## [GOAL OF THE EXERCISE]
The entries that follow must be written out exactly, without any of the pictures they contain.

Pictures paired with source code
◆ ◆ ◆

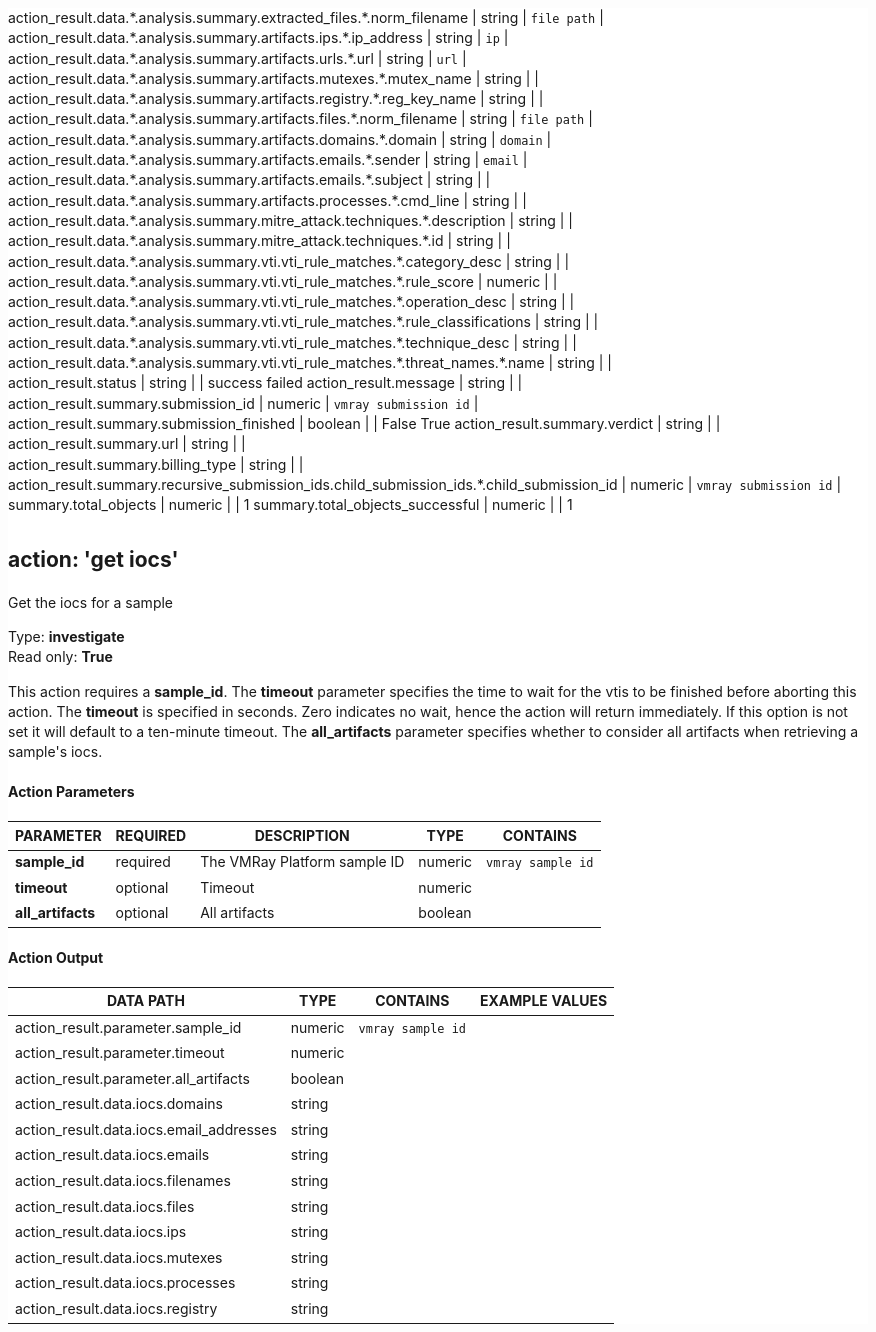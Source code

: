 action_result.data.\*.analysis.summary.extracted_files.\*.norm_filename | string |  `file path`  |  
action_result.data.\*.analysis.summary.artifacts.ips.\*.ip_address | string |  `ip`  |  
action_result.data.\*.analysis.summary.artifacts.urls.\*.url | string |  `url`  |  
action_result.data.\*.analysis.summary.artifacts.mutexes.\*.mutex_name | string |  |  
action_result.data.\*.analysis.summary.artifacts.registry.\*.reg_key_name | string |  |  
action_result.data.\*.analysis.summary.artifacts.files.\*.norm_filename | string |  `file path`  |  
action_result.data.\*.analysis.summary.artifacts.domains.\*.domain | string |  `domain`  |  
action_result.data.\*.analysis.summary.artifacts.emails.\*.sender | string |  `email`  |  
action_result.data.\*.analysis.summary.artifacts.emails.\*.subject | string |  |  
action_result.data.\*.analysis.summary.artifacts.processes.\*.cmd_line | string |  |  
action_result.data.\*.analysis.summary.mitre_attack.techniques.\*.description | string |  |  
action_result.data.\*.analysis.summary.mitre_attack.techniques.\*.id | string |  |  
action_result.data.\*.analysis.summary.vti.vti_rule_matches.\*.category_desc | string |  |  
action_result.data.\*.analysis.summary.vti.vti_rule_matches.\*.rule_score | numeric |  |  
action_result.data.\*.analysis.summary.vti.vti_rule_matches.\*.operation_desc | string |  |  
action_result.data.\*.analysis.summary.vti.vti_rule_matches.\*.rule_classifications | string |  |  
action_result.data.\*.analysis.summary.vti.vti_rule_matches.\*.technique_desc | string |  |  
action_result.data.\*.analysis.summary.vti.vti_rule_matches.\*.threat_names.\*.name | string |  |  
action_result.status | string |  |   success  failed 
action_result.message | string |  |  
action_result.summary.submission_id | numeric |  `vmray submission id`  |  
action_result.summary.submission_finished | boolean |  |   False  True 
action_result.summary.verdict | string |  |  
action_result.summary.url | string |  |  
action_result.summary.billing_type | string |  |  
action_result.summary.recursive_submission_ids.child_submission_ids.\*.child_submission_id | numeric |  `vmray submission id`  |  
summary.total_objects | numeric |  |   1 
summary.total_objects_successful | numeric |  |   1   

## action: 'get iocs'
Get the iocs for a sample

Type: **investigate**  
Read only: **True**

This action requires a <b>sample_id</b>. The <b>timeout</b> parameter specifies the time to wait for the vtis to be finished before aborting this action. The <b>timeout</b> is specified in seconds. Zero indicates no wait, hence the action will return immediately. If this option is not set it will default to a ten-minute timeout. The <b>all_artifacts</b> parameter specifies whether to consider all artifacts when retrieving a sample's iocs.

#### Action Parameters
PARAMETER | REQUIRED | DESCRIPTION | TYPE | CONTAINS
--------- | -------- | ----------- | ---- | --------
**sample_id** |  required  | The VMRay Platform sample ID | numeric |  `vmray sample id` 
**timeout** |  optional  | Timeout | numeric | 
**all_artifacts** |  optional  | All artifacts | boolean | 

#### Action Output
DATA PATH | TYPE | CONTAINS | EXAMPLE VALUES
--------- | ---- | -------- | --------------
action_result.parameter.sample_id | numeric |  `vmray sample id`  |  
action_result.parameter.timeout | numeric |  |  
action_result.parameter.all_artifacts | boolean |  |  
action_result.data.iocs.domains | string |  |  
action_result.data.iocs.email_addresses | string |  |  
action_result.data.iocs.emails | string |  |  
action_result.data.iocs.filenames | string |  |  
action_result.data.iocs.files | string |  |  
action_result.data.iocs.ips | string |  |  
action_result.data.iocs.mutexes | string |  |  
action_result.data.iocs.processes | string |  |  
action_result.data.iocs.registry | string |  |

◆ ◆ ◆

## [THE COMPLETED TASK]
Source code

: action_result.data.\*.analysis.summary.extracted_files.\*.norm_filename | string |  `file path`  |  
action_result.data.\*.analysis.summary.artifacts.ips.\*.ip_address | string |  `ip`  |  
action_result.data.\*.analysis.summary.artifacts.urls.\*.url | string |  `url`  |  
action_result.data.\*.analysis.summary.artifacts.mutexes.\*.mutex_name | string |  |  
action_result.data.\*.analysis.summary.artifacts.registry.\*.reg_key_name | string |  |  
action_result.data.\*.analysis.summary.artifacts.files.\*.norm_filename | string |  `file path`  |  
action_result.data.\*.analysis.summary.artifacts.domains.\*.domain | string |  `domain`  |  
action_result.data.\*.analysis.summary.artifacts.emails.\*.sender | string |  `email`  |  
action_result.data.\*.analysis.summary.artifacts.emails.\*.subject | string |  |  
action_result.data.\*.analysis.summary.artifacts.processes.\*.cmd_line | string |  |  
action_result.data.\*.analysis.summary.mitre_attack.techniques.\*.description | string |  |  
action_result.data.\*.analysis.summary.mitre_attack.techniques.\*.id | string |  |  
action_result.data.\*.analysis.summary.vti.vti_rule_matches.\*.category_desc | string |  |  
action_result.data.\*.analysis.summary.vti.vti_rule_matches.\*.rule_score | numeric |  |  
action_result.data.\*.analysis.summary.vti.vti_rule_matches.\*.operation_desc | string |  |  
action_result.data.\*.analysis.summary.vti.vti_rule_matches.\*.rule_classifications | string |  |  
action_result.data.\*.analysis.summary.vti.vti_rule_matches.\*.technique_desc | string |  |  
action_result.data.\*.analysis.summary.vti.vti_rule_matches.\*.threat_names.\*.name | string |  |  
action_result.status | string |  |   success  failed 
action_result.message | string |  |  
action_result.summary.submission_id | numeric |  `vmray submission id`  |  
action_result.summary.submission_finished | boolean |  |   False  True 
action_result.summary.verdict | string |  |  
action_result.summary.url | string |  |  
action_result.summary.billing_type | string |  |  
action_result.summary.recursive_submission_ids.child_submission_ids.\*.child_submission_id | numeric |  `vmray submission id`  |  
summary.total_objects | numeric |  |   1 
summary.total_objects_successful | numeric |  |   1   

## action: 'get iocs'
Get the iocs for a sample

Type: **investigate**  
Read only: **True**

This action requires a <b>sample_id</b>. The <b>timeout</b> parameter specifies the time to wait for the vtis to be finished before aborting this action. The <b>timeout</b> is specified in seconds. Zero indicates no wait, hence the action will return immediately. If this option is not set it will default to a ten-minute timeout. The <b>all_artifacts</b> parameter specifies whether to consider all artifacts when retrieving a sample's iocs.

#### Action Parameters
PARAMETER | REQUIRED | DESCRIPTION | TYPE | CONTAINS
--------- | -------- | ----------- | ---- | --------
**sample_id** |  required  | The VMRay Platform sample ID | numeric |  `vmray sample id` 
**timeout** |  optional  | Timeout | numeric | 
**all_artifacts** |  optional  | All artifacts | boolean | 

#### Action Output
DATA PATH | TYPE | CONTAINS | EXAMPLE VALUES
--------- | ---- | -------- | --------------
action_result.parameter.sample_id | numeric |  `vmray sample id`  |  
action_result.parameter.timeout | numeric |  |  
action_result.parameter.all_artifacts | boolean |  |  
action_result.data.iocs.domains | string |  |  
action_result.data.iocs.email_addresses | string |  |  
action_result.data.iocs.emails | string |  |  
action_result.data.iocs.filenames | string |  |  
action_result.data.iocs.files | string |  |  
action_result.data.iocs.ips | string |  |  
action_result.data.iocs.mutexes | string |  |  
action_result.data.iocs.processes | string |  |  
action_result.data.iocs.registry | string |  |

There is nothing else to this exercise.